Provided information below:

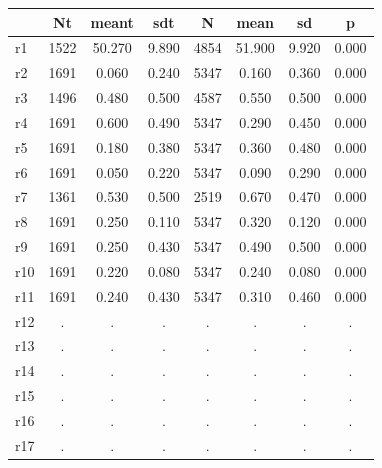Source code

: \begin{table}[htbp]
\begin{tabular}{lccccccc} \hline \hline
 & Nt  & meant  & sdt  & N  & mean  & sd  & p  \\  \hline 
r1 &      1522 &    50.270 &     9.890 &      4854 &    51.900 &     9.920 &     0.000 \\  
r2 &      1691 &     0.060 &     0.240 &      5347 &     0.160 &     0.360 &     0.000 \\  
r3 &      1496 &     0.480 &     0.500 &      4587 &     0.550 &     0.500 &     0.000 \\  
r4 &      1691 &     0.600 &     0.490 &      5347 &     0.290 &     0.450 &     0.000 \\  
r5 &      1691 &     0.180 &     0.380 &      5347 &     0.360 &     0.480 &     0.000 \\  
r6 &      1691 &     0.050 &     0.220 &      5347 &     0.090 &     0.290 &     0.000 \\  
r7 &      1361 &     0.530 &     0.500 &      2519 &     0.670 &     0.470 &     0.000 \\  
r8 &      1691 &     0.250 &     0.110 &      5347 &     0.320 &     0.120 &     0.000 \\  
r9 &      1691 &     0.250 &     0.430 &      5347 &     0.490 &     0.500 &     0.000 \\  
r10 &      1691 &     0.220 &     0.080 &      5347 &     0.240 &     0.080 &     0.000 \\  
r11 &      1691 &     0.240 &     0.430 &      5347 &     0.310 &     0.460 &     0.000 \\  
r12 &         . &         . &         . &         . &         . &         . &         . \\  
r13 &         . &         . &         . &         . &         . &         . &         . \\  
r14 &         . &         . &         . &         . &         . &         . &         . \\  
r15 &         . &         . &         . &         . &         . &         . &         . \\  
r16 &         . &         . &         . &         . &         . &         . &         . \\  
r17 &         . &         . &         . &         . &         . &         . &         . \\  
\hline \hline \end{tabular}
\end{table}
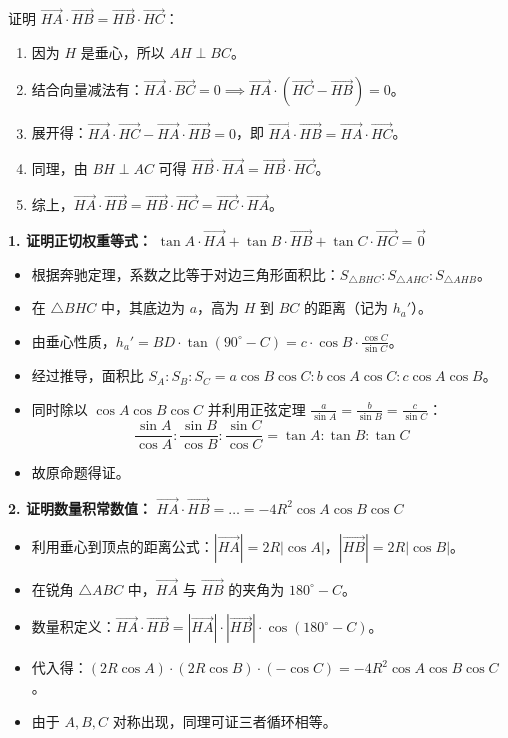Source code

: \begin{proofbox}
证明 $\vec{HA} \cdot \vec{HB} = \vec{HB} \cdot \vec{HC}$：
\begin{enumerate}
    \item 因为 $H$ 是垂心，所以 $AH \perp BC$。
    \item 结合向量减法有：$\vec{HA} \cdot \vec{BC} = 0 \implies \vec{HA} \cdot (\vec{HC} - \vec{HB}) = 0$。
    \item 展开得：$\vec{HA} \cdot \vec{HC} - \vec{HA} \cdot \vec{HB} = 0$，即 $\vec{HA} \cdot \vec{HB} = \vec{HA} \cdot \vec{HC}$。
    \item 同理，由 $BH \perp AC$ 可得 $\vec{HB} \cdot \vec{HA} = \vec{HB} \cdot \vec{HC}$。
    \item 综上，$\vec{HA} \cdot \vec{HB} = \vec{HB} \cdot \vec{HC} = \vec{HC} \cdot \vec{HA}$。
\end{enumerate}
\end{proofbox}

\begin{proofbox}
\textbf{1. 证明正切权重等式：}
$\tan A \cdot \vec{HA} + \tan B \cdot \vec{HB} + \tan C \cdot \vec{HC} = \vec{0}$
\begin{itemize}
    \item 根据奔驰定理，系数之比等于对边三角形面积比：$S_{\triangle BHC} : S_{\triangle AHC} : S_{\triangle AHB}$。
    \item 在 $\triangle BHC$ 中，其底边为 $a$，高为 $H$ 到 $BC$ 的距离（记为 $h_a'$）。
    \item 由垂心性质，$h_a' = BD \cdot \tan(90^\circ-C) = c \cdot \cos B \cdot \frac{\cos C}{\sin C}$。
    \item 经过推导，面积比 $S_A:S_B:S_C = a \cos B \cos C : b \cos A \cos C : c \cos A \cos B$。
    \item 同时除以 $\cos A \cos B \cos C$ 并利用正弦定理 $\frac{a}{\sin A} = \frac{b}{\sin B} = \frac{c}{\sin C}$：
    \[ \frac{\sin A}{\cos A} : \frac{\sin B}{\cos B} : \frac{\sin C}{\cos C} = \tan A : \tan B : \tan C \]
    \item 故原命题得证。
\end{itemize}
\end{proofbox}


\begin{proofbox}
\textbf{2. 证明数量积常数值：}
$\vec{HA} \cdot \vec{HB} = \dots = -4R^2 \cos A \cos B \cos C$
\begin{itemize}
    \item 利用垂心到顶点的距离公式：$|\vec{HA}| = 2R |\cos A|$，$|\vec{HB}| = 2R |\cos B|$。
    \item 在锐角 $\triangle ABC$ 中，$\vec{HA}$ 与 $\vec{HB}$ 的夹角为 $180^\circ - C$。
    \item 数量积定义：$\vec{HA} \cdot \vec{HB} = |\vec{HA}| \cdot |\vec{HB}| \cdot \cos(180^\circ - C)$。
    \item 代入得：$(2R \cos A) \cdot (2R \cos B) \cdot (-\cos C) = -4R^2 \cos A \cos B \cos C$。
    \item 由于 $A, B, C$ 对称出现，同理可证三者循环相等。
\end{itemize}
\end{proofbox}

End of Provided information.

**What the task requires:** Your response should consist solely of the lines from the one containing "由垂心性质，$h_a' = BD" to the end of the entries, both ends included, exactly as they appear.

**Exercise result:**
    \item 由垂心性质，$h_a' = BD \cdot \tan(90^\circ-C) = c \cdot \cos B \cdot \frac{\cos C}{\sin C}$。
    \item 经过推导，面积比 $S_A:S_B:S_C = a \cos B \cos C : b \cos A \cos C : c \cos A \cos B$。
    \item 同时除以 $\cos A \cos B \cos C$ 并利用正弦定理 $\frac{a}{\sin A} = \frac{b}{\sin B} = \frac{c}{\sin C}$：
    \[ \frac{\sin A}{\cos A} : \frac{\sin B}{\cos B} : \frac{\sin C}{\cos C} = \tan A : \tan B : \tan C \]
    \item 故原命题得证。
\end{itemize}
\end{proofbox}


\begin{proofbox}
\textbf{2. 证明数量积常数值：}
$\vec{HA} \cdot \vec{HB} = \dots = -4R^2 \cos A \cos B \cos C$
\begin{itemize}
    \item 利用垂心到顶点的距离公式：$|\vec{HA}| = 2R |\cos A|$，$|\vec{HB}| = 2R |\cos B|$。
    \item 在锐角 $\triangle ABC$ 中，$\vec{HA}$ 与 $\vec{HB}$ 的夹角为 $180^\circ - C$。
    \item 数量积定义：$\vec{HA} \cdot \vec{HB} = |\vec{HA}| \cdot |\vec{HB}| \cdot \cos(180^\circ - C)$。
    \item 代入得：$(2R \cos A) \cdot (2R \cos B) \cdot (-\cos C) = -4R^2 \cos A \cos B \cos C$。
    \item 由于 $A, B, C$ 对称出现，同理可证三者循环相等。
\end{itemize}
\end{proofbox}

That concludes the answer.